Die Broschüre enthält jede Zutat der politischen Bewegungen der Zeit: das politische Bekenntnis («Solidarität mit Chile», Bürgerrechte, Widerstand gegen Unterdrückung etc.), ein partizipatives Konzept, gemeinschaftliches Denken und Handeln, Arbeiten für die Gemeinschaft, Arbeit für Mittellose, Selbstbestimmung.

Das Handbuch berührt neben wohlfundierten technischen Ratschlägen organisatorische, rechtliche und finanzielle Fragen. Kein überflüssiger Gedanke ist es zum Beispiel, zu einem symbolischen Betrag einen Mietvertrag über das verwendete Stück Wand aufzusetzen. Er bietet den Autoren des Werks eine Handhabe für den Fall eines Besitzerwechsels oder eines Bauprojekts, die die Existenz des Werks bedrohen könnten. Für das Werk ausserdem vertraglich einen monetären Wert festzusetzen erfüllt zwei Funktionen: es erhöht die Hemmschwelle zu seiner Zerstörung und hebt ausserdem das Selbstwertgefühl seiner Schöpfer.

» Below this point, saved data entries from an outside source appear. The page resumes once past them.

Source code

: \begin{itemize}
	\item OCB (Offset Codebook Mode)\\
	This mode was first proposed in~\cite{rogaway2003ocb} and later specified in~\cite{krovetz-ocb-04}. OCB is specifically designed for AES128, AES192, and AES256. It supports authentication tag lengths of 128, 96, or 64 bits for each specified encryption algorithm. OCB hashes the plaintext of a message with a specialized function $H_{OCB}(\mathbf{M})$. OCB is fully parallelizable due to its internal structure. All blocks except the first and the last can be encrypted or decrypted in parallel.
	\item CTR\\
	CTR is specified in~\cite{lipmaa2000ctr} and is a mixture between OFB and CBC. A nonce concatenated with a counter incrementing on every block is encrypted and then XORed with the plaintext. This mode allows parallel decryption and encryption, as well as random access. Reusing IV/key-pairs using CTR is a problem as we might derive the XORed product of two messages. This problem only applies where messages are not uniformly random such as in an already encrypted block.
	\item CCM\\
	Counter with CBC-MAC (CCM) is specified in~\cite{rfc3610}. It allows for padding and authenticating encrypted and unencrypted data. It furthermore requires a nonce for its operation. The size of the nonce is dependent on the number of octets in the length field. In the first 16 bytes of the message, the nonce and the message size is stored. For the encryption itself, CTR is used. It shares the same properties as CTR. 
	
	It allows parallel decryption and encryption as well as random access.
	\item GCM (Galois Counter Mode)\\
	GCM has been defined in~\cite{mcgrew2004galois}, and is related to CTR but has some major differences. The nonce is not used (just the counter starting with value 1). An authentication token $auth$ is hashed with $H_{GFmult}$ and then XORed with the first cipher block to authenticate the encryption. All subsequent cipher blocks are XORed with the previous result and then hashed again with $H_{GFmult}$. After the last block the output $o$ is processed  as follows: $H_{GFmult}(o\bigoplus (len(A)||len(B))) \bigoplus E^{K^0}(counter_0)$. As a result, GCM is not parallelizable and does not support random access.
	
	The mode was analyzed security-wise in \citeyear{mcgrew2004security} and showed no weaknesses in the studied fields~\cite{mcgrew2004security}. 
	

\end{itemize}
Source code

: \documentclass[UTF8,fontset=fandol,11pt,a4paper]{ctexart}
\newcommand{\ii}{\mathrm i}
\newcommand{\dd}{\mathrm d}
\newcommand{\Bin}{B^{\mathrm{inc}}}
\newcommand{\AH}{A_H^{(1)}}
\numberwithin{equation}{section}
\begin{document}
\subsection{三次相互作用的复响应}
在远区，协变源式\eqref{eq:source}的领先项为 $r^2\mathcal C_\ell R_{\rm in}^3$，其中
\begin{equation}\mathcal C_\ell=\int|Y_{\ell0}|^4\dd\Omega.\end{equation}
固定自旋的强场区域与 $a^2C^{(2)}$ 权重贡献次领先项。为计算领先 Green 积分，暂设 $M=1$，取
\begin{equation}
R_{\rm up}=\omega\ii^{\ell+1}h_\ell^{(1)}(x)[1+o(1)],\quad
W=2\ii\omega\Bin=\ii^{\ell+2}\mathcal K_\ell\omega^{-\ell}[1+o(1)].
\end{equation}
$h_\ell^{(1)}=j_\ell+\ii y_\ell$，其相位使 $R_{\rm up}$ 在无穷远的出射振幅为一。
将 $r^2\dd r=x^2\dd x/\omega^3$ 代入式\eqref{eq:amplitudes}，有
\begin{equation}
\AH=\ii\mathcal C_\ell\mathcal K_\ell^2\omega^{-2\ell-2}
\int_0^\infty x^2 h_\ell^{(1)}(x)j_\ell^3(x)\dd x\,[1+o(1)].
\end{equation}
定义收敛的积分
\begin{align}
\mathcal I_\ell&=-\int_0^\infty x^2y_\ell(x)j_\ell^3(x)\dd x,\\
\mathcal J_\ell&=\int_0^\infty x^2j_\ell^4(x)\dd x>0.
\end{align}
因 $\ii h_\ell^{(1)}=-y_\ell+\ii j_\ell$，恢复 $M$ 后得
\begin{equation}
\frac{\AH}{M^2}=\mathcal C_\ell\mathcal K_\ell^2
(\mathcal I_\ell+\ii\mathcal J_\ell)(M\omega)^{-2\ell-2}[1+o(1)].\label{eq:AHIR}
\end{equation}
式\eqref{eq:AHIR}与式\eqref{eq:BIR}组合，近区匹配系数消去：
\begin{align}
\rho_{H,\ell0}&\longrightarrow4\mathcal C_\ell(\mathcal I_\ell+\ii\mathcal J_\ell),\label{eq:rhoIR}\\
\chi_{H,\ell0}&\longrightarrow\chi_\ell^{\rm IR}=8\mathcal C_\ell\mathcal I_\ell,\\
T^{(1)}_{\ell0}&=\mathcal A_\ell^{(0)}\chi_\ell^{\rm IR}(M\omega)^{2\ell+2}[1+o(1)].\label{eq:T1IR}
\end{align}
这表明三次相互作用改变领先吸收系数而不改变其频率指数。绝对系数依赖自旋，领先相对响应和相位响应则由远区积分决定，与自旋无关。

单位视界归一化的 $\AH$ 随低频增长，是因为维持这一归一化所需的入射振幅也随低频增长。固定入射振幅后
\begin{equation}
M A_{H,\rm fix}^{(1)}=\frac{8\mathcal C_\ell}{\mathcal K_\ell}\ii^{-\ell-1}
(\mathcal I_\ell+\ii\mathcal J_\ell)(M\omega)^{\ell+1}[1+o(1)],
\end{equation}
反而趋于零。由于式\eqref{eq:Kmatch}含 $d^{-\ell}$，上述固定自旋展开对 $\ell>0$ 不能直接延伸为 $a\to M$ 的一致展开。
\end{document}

Gemäss Rogovin kamen 14‘000 Exemplare des Handbuchs in Umlauf, und viele Gemeinschaften arbeiteten damit. Nichtsdestotrotz war die grosse Zeit des Muralismus 1975 vorüber. Etwas Aufwind erhielt die Bewegung im Vereinigten Königreich im Rahmen der politischen Bewegungen der 1980er-Jahre, besonders in Nordirland. In den USA starb sie nie ganz, nicht zuletzt dank der der Unterstützung durch Schulverwaltungen, Kunstprozente und dergleichen. Doch neue Akteure, die Writer und ihnen nachfolgend die Street-artists, bereits auf dem Plan seit Ende der 1960er-Jahre, entwickelten rasch eine übermächtige Präsenz, verdeckt arbeitend, eher als Bande denn als Gemeinschaft auftretend und nicht auf Politik festgelegt, sondern eher an Selbstdarstellung und Branding interessiert.

Dennoch bietet das Buch auch 2018 noch nützliche Unterstützung. «Schiebe nie ein Rollgerüst alleine.» Man lese: Arbeite nicht alleine.